Source data
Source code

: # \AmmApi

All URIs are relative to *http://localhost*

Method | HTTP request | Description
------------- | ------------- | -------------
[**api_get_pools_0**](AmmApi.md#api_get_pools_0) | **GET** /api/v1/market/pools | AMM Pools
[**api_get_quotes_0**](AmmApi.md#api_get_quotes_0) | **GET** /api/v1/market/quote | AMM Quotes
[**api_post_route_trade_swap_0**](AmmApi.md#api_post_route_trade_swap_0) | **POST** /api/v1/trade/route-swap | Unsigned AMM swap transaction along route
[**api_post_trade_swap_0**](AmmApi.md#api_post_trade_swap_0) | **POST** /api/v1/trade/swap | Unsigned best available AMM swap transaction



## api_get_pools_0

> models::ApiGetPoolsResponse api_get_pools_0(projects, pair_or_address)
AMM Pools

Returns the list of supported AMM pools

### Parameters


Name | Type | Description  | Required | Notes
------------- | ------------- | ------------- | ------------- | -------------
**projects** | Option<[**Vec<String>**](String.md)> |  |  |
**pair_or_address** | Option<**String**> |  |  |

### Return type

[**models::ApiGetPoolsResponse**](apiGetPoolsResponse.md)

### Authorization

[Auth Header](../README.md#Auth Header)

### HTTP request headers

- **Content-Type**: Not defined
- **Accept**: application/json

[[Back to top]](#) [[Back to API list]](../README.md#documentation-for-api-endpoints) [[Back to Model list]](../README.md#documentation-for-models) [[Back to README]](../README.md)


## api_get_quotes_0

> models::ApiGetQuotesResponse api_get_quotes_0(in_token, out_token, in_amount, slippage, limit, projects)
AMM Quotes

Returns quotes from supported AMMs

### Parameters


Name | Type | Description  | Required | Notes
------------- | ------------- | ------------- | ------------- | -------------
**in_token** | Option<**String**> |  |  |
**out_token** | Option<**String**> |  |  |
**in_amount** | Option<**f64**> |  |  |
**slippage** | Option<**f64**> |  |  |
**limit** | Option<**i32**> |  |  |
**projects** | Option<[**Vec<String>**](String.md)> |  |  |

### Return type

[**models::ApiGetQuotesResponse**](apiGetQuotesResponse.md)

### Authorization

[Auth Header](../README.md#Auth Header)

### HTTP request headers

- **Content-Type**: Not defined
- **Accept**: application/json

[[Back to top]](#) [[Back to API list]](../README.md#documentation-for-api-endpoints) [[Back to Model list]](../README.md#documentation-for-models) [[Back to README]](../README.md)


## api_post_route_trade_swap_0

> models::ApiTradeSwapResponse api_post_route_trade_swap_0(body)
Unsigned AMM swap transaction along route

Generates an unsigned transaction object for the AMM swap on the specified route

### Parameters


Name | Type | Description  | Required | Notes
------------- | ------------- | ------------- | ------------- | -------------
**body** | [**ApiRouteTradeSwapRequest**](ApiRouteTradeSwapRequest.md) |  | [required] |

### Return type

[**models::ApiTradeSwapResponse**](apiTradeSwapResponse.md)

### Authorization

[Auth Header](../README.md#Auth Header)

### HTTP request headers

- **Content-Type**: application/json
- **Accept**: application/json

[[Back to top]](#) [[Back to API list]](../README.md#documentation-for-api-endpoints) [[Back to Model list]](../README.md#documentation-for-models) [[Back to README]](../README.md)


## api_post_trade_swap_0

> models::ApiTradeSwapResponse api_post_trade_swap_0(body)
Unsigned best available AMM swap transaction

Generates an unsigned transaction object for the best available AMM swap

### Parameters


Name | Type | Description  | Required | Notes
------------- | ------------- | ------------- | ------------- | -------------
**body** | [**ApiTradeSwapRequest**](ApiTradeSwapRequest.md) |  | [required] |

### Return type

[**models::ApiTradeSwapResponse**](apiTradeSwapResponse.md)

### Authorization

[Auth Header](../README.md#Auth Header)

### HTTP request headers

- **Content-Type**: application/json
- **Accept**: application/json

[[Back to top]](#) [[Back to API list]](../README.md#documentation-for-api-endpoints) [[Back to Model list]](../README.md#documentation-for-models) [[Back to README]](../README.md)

### Directions
When answering, write out each of the lines above exactly as given.

### The completed task
Source code

: # \AmmApi

All URIs are relative to *http://localhost*

Method | HTTP request | Description
------------- | ------------- | -------------
[**api_get_pools_0**](AmmApi.md#api_get_pools_0) | **GET** /api/v1/market/pools | AMM Pools
[**api_get_quotes_0**](AmmApi.md#api_get_quotes_0) | **GET** /api/v1/market/quote | AMM Quotes
[**api_post_route_trade_swap_0**](AmmApi.md#api_post_route_trade_swap_0) | **POST** /api/v1/trade/route-swap | Unsigned AMM swap transaction along route
[**api_post_trade_swap_0**](AmmApi.md#api_post_trade_swap_0) | **POST** /api/v1/trade/swap | Unsigned best available AMM swap transaction



## api_get_pools_0

> models::ApiGetPoolsResponse api_get_pools_0(projects, pair_or_address)
AMM Pools

Returns the list of supported AMM pools

### Parameters


Name | Type | Description  | Required | Notes
------------- | ------------- | ------------- | ------------- | -------------
**projects** | Option<[**Vec<String>**](String.md)> |  |  |
**pair_or_address** | Option<**String**> |  |  |

### Return type

[**models::ApiGetPoolsResponse**](apiGetPoolsResponse.md)

### Authorization

[Auth Header](../README.md#Auth Header)

### HTTP request headers

- **Content-Type**: Not defined
- **Accept**: application/json

[[Back to top]](#) [[Back to API list]](../README.md#documentation-for-api-endpoints) [[Back to Model list]](../README.md#documentation-for-models) [[Back to README]](../README.md)


## api_get_quotes_0

> models::ApiGetQuotesResponse api_get_quotes_0(in_token, out_token, in_amount, slippage, limit, projects)
AMM Quotes

Returns quotes from supported AMMs

### Parameters


Name | Type | Description  | Required | Notes
------------- | ------------- | ------------- | ------------- | -------------
**in_token** | Option<**String**> |  |  |
**out_token** | Option<**String**> |  |  |
**in_amount** | Option<**f64**> |  |  |
**slippage** | Option<**f64**> |  |  |
**limit** | Option<**i32**> |  |  |
**projects** | Option<[**Vec<String>**](String.md)> |  |  |

### Return type

[**models::ApiGetQuotesResponse**](apiGetQuotesResponse.md)

### Authorization

[Auth Header](../README.md#Auth Header)

### HTTP request headers

- **Content-Type**: Not defined
- **Accept**: application/json

[[Back to top]](#) [[Back to API list]](../README.md#documentation-for-api-endpoints) [[Back to Model list]](../README.md#documentation-for-models) [[Back to README]](../README.md)


## api_post_route_trade_swap_0

> models::ApiTradeSwapResponse api_post_route_trade_swap_0(body)
Unsigned AMM swap transaction along route

Generates an unsigned transaction object for the AMM swap on the specified route

### Parameters


Name | Type | Description  | Required | Notes
------------- | ------------- | ------------- | ------------- | -------------
**body** | [**ApiRouteTradeSwapRequest**](ApiRouteTradeSwapRequest.md) |  | [required] |

### Return type

[**models::ApiTradeSwapResponse**](apiTradeSwapResponse.md)

### Authorization

[Auth Header](../README.md#Auth Header)

### HTTP request headers

- **Content-Type**: application/json
- **Accept**: application/json

[[Back to top]](#) [[Back to API list]](../README.md#documentation-for-api-endpoints) [[Back to Model list]](../README.md#documentation-for-models) [[Back to README]](../README.md)


## api_post_trade_swap_0

> models::ApiTradeSwapResponse api_post_trade_swap_0(body)
Unsigned best available AMM swap transaction

Generates an unsigned transaction object for the best available AMM swap

### Parameters


Name | Type | Description  | Required | Notes
------------- | ------------- | ------------- | ------------- | -------------
**body** | [**ApiTradeSwapRequest**](ApiTradeSwapRequest.md) |  | [required] |

### Return type

[**models::ApiTradeSwapResponse**](apiTradeSwapResponse.md)

### Authorization

[Auth Header](../README.md#Auth Header)

### HTTP request headers

- **Content-Type**: application/json
- **Accept**: application/json

[[Back to top]](#) [[Back to API list]](../README.md#documentation-for-api-endpoints) [[Back to Model list]](../README.md#documentation-for-models) [[Back to README]](../README.md)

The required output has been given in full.